EXERCISE :: Pull out every line from the listing that has the word "type".
%%
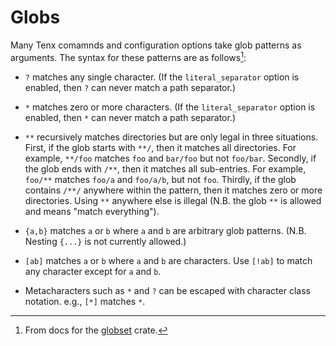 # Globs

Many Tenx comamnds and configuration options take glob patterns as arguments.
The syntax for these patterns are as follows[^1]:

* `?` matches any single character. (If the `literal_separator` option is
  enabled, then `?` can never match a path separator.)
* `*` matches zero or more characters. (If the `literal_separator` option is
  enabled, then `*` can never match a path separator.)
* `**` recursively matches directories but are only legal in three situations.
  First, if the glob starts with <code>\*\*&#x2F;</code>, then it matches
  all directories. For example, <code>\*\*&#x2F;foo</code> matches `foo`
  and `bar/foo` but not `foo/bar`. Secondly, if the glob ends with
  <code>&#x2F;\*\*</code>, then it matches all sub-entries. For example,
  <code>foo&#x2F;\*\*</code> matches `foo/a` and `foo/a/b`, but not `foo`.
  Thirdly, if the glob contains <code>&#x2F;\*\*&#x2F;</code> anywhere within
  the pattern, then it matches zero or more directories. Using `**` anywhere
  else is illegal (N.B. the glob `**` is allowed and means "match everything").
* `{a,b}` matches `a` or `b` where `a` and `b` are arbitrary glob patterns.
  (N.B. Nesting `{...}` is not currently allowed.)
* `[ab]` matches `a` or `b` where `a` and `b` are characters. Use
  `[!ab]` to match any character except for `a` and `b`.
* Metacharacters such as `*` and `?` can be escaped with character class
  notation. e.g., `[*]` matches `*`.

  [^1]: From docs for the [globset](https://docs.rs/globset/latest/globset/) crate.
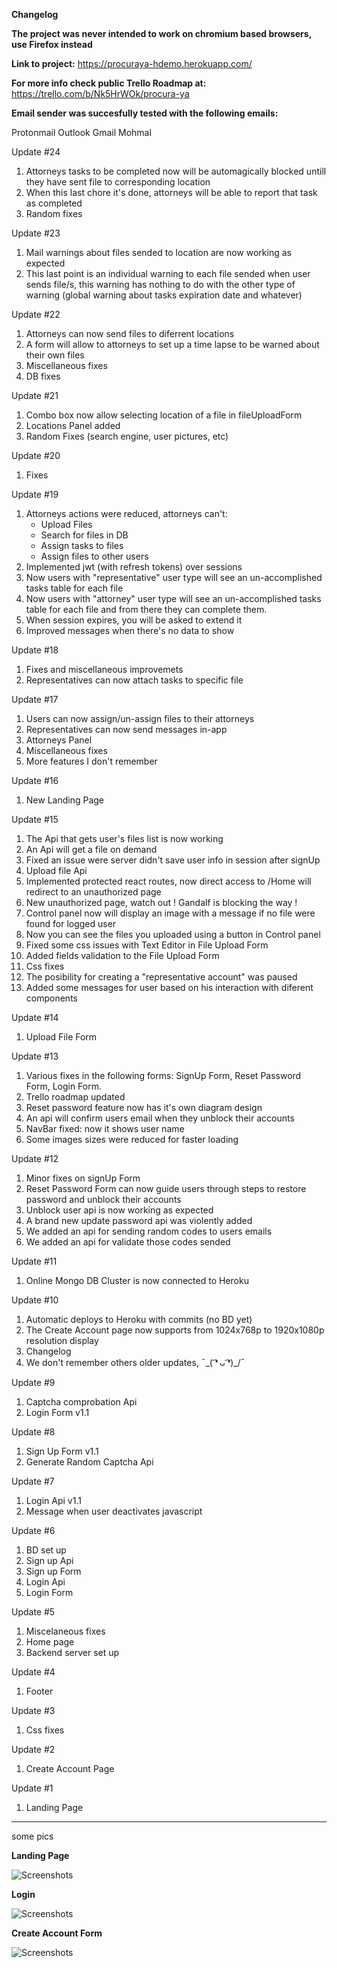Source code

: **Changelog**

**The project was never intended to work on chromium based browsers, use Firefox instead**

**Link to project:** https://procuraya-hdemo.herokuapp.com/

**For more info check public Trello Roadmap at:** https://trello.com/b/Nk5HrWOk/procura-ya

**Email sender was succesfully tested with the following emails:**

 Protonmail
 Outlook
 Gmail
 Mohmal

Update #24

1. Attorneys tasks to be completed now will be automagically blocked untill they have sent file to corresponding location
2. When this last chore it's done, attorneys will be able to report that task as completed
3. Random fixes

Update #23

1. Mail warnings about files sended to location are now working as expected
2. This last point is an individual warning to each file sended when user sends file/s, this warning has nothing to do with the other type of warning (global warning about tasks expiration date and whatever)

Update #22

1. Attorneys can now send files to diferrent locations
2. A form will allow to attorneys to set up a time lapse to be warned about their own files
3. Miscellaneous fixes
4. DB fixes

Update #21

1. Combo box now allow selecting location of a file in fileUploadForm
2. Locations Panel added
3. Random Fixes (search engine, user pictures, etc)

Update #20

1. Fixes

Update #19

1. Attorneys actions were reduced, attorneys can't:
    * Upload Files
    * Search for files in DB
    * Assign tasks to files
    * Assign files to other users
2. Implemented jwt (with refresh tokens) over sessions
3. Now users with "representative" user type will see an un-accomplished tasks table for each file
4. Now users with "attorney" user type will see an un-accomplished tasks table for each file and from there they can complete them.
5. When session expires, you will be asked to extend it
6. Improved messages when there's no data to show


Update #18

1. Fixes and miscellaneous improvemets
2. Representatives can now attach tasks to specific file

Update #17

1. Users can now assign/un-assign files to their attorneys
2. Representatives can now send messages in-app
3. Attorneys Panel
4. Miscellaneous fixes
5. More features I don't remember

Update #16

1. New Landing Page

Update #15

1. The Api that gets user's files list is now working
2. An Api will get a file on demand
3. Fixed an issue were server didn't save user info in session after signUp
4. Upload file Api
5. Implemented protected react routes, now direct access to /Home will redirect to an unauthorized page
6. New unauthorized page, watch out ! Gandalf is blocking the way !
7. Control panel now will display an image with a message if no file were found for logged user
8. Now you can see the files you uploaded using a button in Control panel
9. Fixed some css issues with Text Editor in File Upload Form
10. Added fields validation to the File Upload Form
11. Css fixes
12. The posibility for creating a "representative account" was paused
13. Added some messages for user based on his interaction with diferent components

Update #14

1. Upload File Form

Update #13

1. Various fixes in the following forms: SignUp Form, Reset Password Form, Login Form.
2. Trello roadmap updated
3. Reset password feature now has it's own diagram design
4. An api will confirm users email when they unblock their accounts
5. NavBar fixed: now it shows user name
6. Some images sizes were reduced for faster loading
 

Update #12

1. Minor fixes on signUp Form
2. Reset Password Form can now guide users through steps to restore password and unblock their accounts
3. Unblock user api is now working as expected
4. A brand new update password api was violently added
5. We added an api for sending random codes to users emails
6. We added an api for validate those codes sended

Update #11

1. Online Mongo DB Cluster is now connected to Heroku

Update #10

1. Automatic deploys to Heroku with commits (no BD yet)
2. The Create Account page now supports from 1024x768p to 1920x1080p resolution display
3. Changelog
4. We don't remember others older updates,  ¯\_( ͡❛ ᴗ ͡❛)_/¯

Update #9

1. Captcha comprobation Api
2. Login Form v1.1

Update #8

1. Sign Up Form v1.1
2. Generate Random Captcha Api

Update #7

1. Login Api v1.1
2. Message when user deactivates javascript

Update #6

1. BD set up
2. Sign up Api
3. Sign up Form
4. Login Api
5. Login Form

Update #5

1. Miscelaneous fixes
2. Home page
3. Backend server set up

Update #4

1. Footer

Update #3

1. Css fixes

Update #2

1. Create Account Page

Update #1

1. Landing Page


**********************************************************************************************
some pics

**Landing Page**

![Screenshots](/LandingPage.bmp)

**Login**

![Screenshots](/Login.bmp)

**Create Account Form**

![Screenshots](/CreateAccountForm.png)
%%
TASK ANSWER ::
2. This last point is an individual warning to each file sended when user sends file/s, this warning has nothing to do with the other type of warning (global warning about tasks expiration date and whatever)
3. Now users with "representative" user type will see an un-accomplished tasks table for each file
4. Now users with "attorney" user type will see an un-accomplished tasks table for each file and from there they can complete them.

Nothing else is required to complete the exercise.